Intervention: healing lucid dream (HLD) workshop

The intervention consisted of an intensive online HLD workshop designed to teach lucid dreaming induction techniques with didactic instruction and group activities, conducted via Zoom video conferencing and spread over a six-day period (five and a half hours per day on the first 2 days and 2 h per day for the remainder of the workshop). The instructor has over 20 years of experience teaching lucid dreaming and is “authorized to teach” within the Kagyu School of Tibetan Buddhism. The instruction included neuroscience principles of sleep and dreaming, mindfulness practices for deep relaxation, sleep hygiene principles, practices to increase dream recall, and multiple lucid dreaming induction techniques presented in sequence so that the participants could attempt a novel technique each night. The induction techniques included attention to dream signs, reality checks, wake-up-back-to-bed sleep protocol, mnemonic technique, and falling asleep consciously (Stumbrys et al., 2012). Some participants set an alarm to wake up during the night, after which they tried to recall their dreams and were encouraged to listen to audio recordings designed to reinforce induction techniques as they fell back asleep. Activities also integral to the workshop (both during the live sessions and on their own in between sessions) included guided meditations, yoga Nidra sessions, dream-sharing circles, LD exercises, and dream planning lessons. Data were collected from two participant cohorts, each attending identical HLD workshops taught by the same instructor (one in January 2023 and one in April 2023). A psychotherapist accredited in Mindfulness-based Core Process Psychotherapy through the United Kingdom Council for Psychotherapy was present during the live instruction and available throughout the entire workshop period for private participant consultations.

Measures

Life events checklist for DSM-5 (LEC)

The LEC assesses exposure to 16 events known to result in PTSD or potential distress and includes one additional item assessing any other extraordinarily stressful event not captured in the first 16 items (Weathers et al., 2013). Respondents check one or more boxes for each event to indicate whether the event (a) happened to them personally; (b) they witnessed it happen to someone else; (c) they learned about it happening to a close family member or close friend; (d) they were exposed to it as part of their job (e.g., paramedic, police, military, or other first responder); (e) they are not sure if it fits; or (f) it does not apply to them.

PTSD checklist for DSM-5 (PCL-5)

The PCL-5 is a 20-item measure that assesses the 20 symptoms of PTSD listed in the Diagnostic and Statistical Manual of Mental Disorders, Fifth Edition (Blevins et al., 2015).

Drug questionnaire

A simple questionnaire was given to participants, asking them to please indicate any medications or supplements they were currently taking that may impact their sleep or dream experiences during the study.

Dream report

Participants recorded any LDs experienced the previous night through a survey completed each morning using their personal devices. The workshop included explicit definitions of lucid dreaming to ensure a clear understanding of the concept (see Supplementary material for example).
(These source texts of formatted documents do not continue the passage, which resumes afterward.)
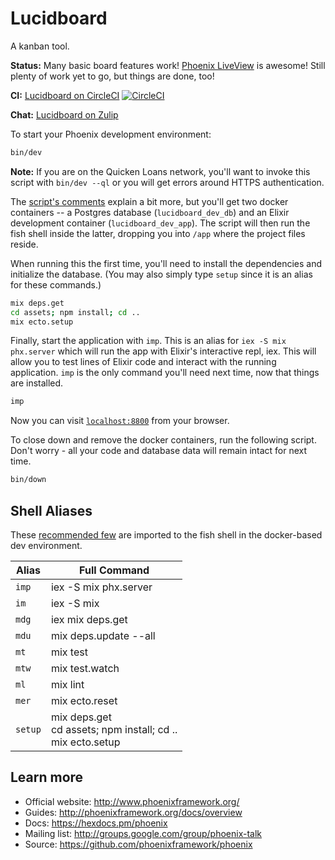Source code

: # Lucidboard

A kanban tool.

**Status:** Many basic board features work! [Phoenix
LiveView](https://dockyard.com/blog/2018/12/12/phoenix-liveview-interactive-real-time-apps-no-need-to-write-javascript)
is awesome! Still plenty of work yet to go, but things are done, too!

**CI:** [Lucidboard on CircleCI](https://circleci.com/gh/djthread/lucidboard) [![CircleCI](https://circleci.com/gh/djthread/lucidboard.svg?style=svg)](https://circleci.com/gh/djthread/lucidboard)

**Chat:** [Lucidboard on
Zulip](https://z.impulsedetroit.net/#narrow/stream/16-lucidboard)

To start your Phoenix development environment:

```bash
bin/dev
```

**Note:** If you are on the Quicken Loans network, you'll want to invoke this
script with `bin/dev --ql` or you will get errors around HTTPS authentication.

The [script's comments](bin/dev) explain a bit more, but you'll get two
docker containers -- a Postgres database (`lucidboard_dev_db`) and an Elixir
development container (`lucidboard_dev_app`). The script will then run the
fish shell inside the latter, dropping you into `/app` where the project
files reside.

When running this the first time, you'll need to install the dependencies and
initialize the database. (You may also simply type `setup` since it is an alias
for these commands.)

```bash
mix deps.get
cd assets; npm install; cd ..
mix ecto.setup
```

Finally, start the application with `imp`. This is an alias for `iex -S mix
phx.server` which will run the app with Elixir's interactive repl, iex. This
will allow you to test lines of Elixir code and interact with the running
application. `imp` is the only command you'll need next time, now that things
are installed.

```bash
imp
```

Now you can visit [`localhost:8800`](http://localhost:8800) from your browser.

To close down and remove the docker containers, run the following script.
Don't worry - all your code and database data will remain intact for next
time.

```bash
bin/down
```

## Shell Aliases

These [recommended few](assets/docker/dev/config.fish) are imported to the
fish shell in the docker-based dev environment.

| Alias   | Full Command          |
| ------- | --------------------- |
| `imp`   | iex -S mix phx.server |
| `im`    | iex -S mix            |
| `mdg`   | iex mix deps.get      |
| `mdu`   | mix deps.update --all |
| `mt`    | mix test              |
| `mtw`   | mix test.watch        |
| `ml`    | mix lint              |
| `mer`   | mix ecto.reset        |
| `setup` | mix deps.get<br>cd assets; npm install; cd ..<br> mix ecto.setup | 

## Learn more

  * Official website: http://www.phoenixframework.org/
  * Guides: http://phoenixframework.org/docs/overview
  * Docs: https://hexdocs.pm/phoenix
  * Mailing list: http://groups.google.com/group/phoenix-talk
  * Source: https://github.com/phoenixframework/phoenix
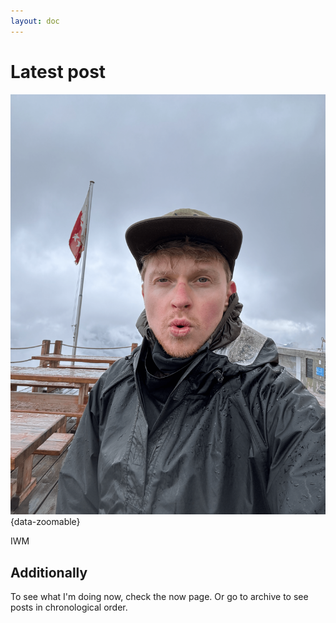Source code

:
 ```yaml
---
layout: doc
---
```


# Latest post
![Alt text](../docs/images/1.png){data-zoomable}





IWM

## Additionally

To see what I'm doing now, check the now page. Or go to archive to see posts in chronological order.
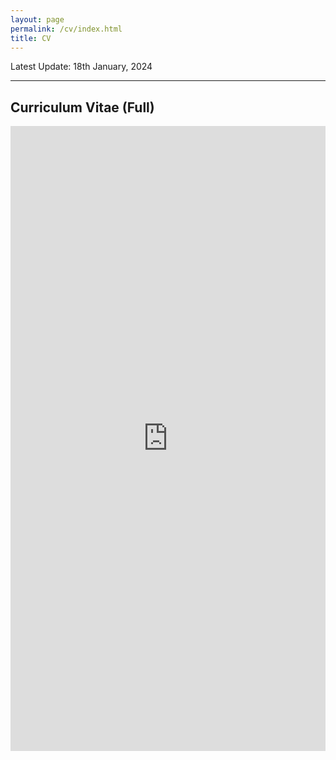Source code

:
 ```yaml
---
layout: page
permalink: /cv/index.html
title: CV
---
```


Latest Update: 18th January, 2024

---


## Curriculum Vitae (Full)

<embed src="https://chunyangzhang.com/file/CV-ChunyangZhang-UNSW.pdf" type="application/pdf" width="100%" height="1000px" />
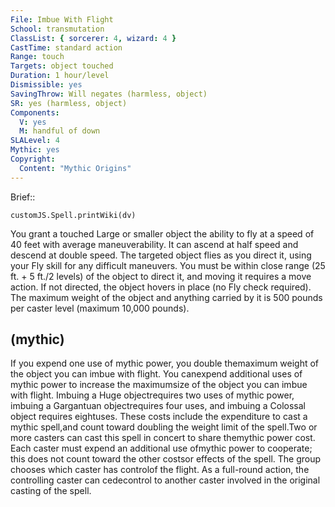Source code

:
 ```yaml
---
File: Imbue With Flight
School: transmutation
ClassList: { sorcerer: 4, wizard: 4 }
CastTime: standard action
Range: touch
Targets: object touched
Duration: 1 hour/level
Dismissible: yes
SavingThrow: Will negates (harmless, object)
SR: yes (harmless, object)
Components:
  V: yes
  M: handful of down
SLALevel: 4
Mythic: yes
Copyright:
  Content: "Mythic Origins"
---
```

Brief:: 

```dataviewjs
customJS.Spell.printWiki(dv)
```

You grant a touched Large or smaller object the ability to fly at a speed of 40 feet with average maneuverability. It can ascend at half speed and descend at double speed. The targeted object flies as you direct it, using your Fly skill for any difficult maneuvers. You must be within close range (25 ft. + 5 ft./2 levels) of the object to direct it, and moving it requires a move action. If not directed, the object hovers in place (no Fly check required). The maximum weight of the object and anything carried by it is 500 pounds per caster level (maximum 10,000 pounds).


## (mythic)

If you expend one use of mythic power, you double themaximum weight of the object you can imbue with flight. You canexpend additional uses of mythic power to increase the maximumsize of the object you can imbue with flight. Imbuing a Huge objectrequires two uses of mythic power, imbuing a Gargantuan objectrequires four uses, and imbuing a Colossal object requires eightuses. These costs include the expenditure to cast a mythic spell,and count toward doubling the weight limit of the spell.Two or more casters can cast this spell in concert to share themythic power cost. Each caster must expend an additional use ofmythic power to cooperate; this does not count toward the other costsor effects of the spell. The group chooses which caster has controlof the flight. As a full-round action, the controlling caster can cedecontrol to another caster involved in the original casting of the spell.
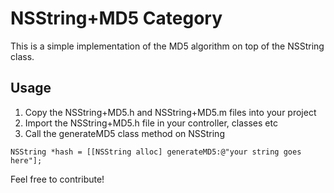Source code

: NSString+MD5 Category
===========

This is a simple implementation of the MD5 algorithm on top of the NSString class. 

## Usage

1. Copy the NSString+MD5.h and NSString+MD5.m files into your project
2. Import the NSString+MD5.h file in your controller, classes etc
3. Call the generateMD5 class method on NSString

```objc
NSString *hash = [[NSString alloc] generateMD5:@"your string goes here"];
```

Feel free to contribute! 




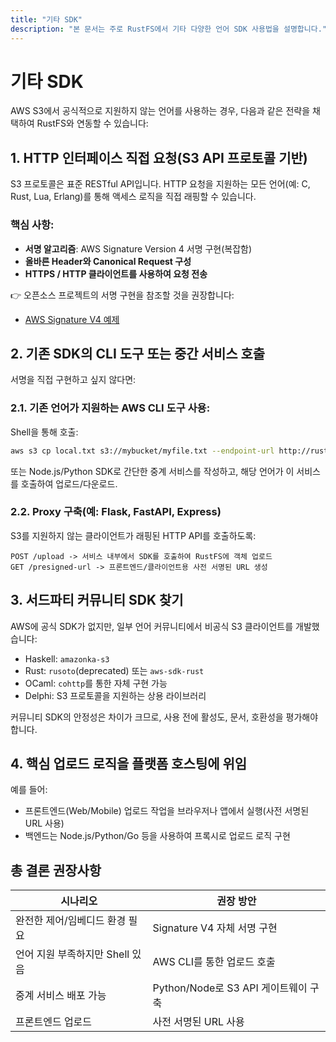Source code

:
 ```yaml
---
title: "기타 SDK"
description: "본 문서는 주로 RustFS에서 기타 다양한 언어 SDK 사용법을 설명합니다."
---
```


# 기타 SDK

AWS S3에서 공식적으로 지원하지 않는 언어를 사용하는 경우, 다음과 같은 전략을 채택하여 RustFS와 연동할 수 있습니다:

## 1. HTTP 인터페이스 직접 요청(S3 API 프로토콜 기반)

S3 프로토콜은 표준 RESTful API입니다. HTTP 요청을 지원하는 모든 언어(예: C, Rust, Lua, Erlang)를 통해 액세스 로직을 직접 래핑할 수 있습니다.

### 핵심 사항:

* **서명 알고리즘**: AWS Signature Version 4 서명 구현(복잡함)
* **올바른 Header와 Canonical Request 구성**
* **HTTPS / HTTP 클라이언트를 사용하여 요청 전송**

👉 오픈소스 프로젝트의 서명 구현을 참조할 것을 권장합니다:
* [AWS Signature V4 예제](https://docs.aws.amazon.com/general/latest/gr/sigv4-signed-request-examples.html)

## 2. 기존 SDK의 CLI 도구 또는 중간 서비스 호출

서명을 직접 구현하고 싶지 않다면:

### 2.1. 기존 언어가 지원하는 AWS CLI 도구 사용:

Shell을 통해 호출:
```bash
aws s3 cp local.txt s3://mybucket/myfile.txt --endpoint-url http://rustfs.local:9000
```

또는 Node.js/Python SDK로 간단한 중계 서비스를 작성하고, 해당 언어가 이 서비스를 호출하여 업로드/다운로드.

### 2.2. Proxy 구축(예: Flask, FastAPI, Express)

S3를 지원하지 않는 클라이언트가 래핑된 HTTP API를 호출하도록:

```http
POST /upload -> 서비스 내부에서 SDK를 호출하여 RustFS에 객체 업로드
GET /presigned-url -> 프론트엔드/클라이언트용 사전 서명된 URL 생성
```

## 3. 서드파티 커뮤니티 SDK 찾기

AWS에 공식 SDK가 없지만, 일부 언어 커뮤니티에서 비공식 S3 클라이언트를 개발했습니다:

* Haskell: `amazonka-s3`
* Rust: `rusoto`(deprecated) 또는 `aws-sdk-rust`
* OCaml: `cohttp`를 통한 자체 구현 가능
* Delphi: S3 프로토콜을 지원하는 상용 라이브러리

커뮤니티 SDK의 안정성은 차이가 크므로, 사용 전에 활성도, 문서, 호환성을 평가해야 합니다.

## 4. 핵심 업로드 로직을 플랫폼 호스팅에 위임

예를 들어:
* 프론트엔드(Web/Mobile) 업로드 작업을 브라우저나 앱에서 실행(사전 서명된 URL 사용)
* 백엔드는 Node.js/Python/Go 등을 사용하여 프록시로 업로드 로직 구현

## 총 결론 권장사항

| 시나리오 | 권장 방안 |
| ------------- | ---------------------------------- |
| 완전한 제어/임베디드 환경 필요 | Signature V4 자체 서명 구현 |
| 언어 지원 부족하지만 Shell 있음 | AWS CLI를 통한 업로드 호출 |
| 중계 서비스 배포 가능 | Python/Node로 S3 API 게이트웨이 구축 |
| 프론트엔드 업로드 | 사전 서명된 URL 사용 |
Dream lucidity questionnaire (DLQ)

After reporting their LDs, participants recorded the intensity of each dream using the DLQ (Stumbrys et al., 2013). Each LD was rated by 12 items ranging from 0 (“not at all”) to 4 (“very much”) to indicate the degree to which they experienced that characteristic during the dream. The DLQ evaluates different types of awareness (such as awareness of the dream state, the awareness of the physical body’s dormancy, recognition that dream elements are not real, and awareness of multiple possibilities) and control within the dream (involving the deliberate selection of actions, alteration of dream events, manipulation of dream characters and settings, and the transgression of physical laws). A score of ‘HLD intensity’ was computed for each HLD as the average of 10 of the 12 DLQ questions. Questions #7 and #12 were excluded from scoring because of a previous report that they loaded poorly in factor analysis (i.e., <0.4), and following precedent in the literature (Gott et al., 2021).

Criterion for a healing lucid dream (HLD)

Question #12 of the DLQ was altered to assess the participants’ recollection of the intention to heal within the lucid dream; it read: “I clearly remembered my intention that I wanted to do in a lucid dream (i.e., healing).” A non-zero response to this question was used as the criterion to differentiate a LD from a HLD, following precedent in the literature (Yount et al., 2023). Thus, we used the DLQ to categorize dreams into three types: (1) non-lucid dream, (2) non-healing LD, and (3) HLD.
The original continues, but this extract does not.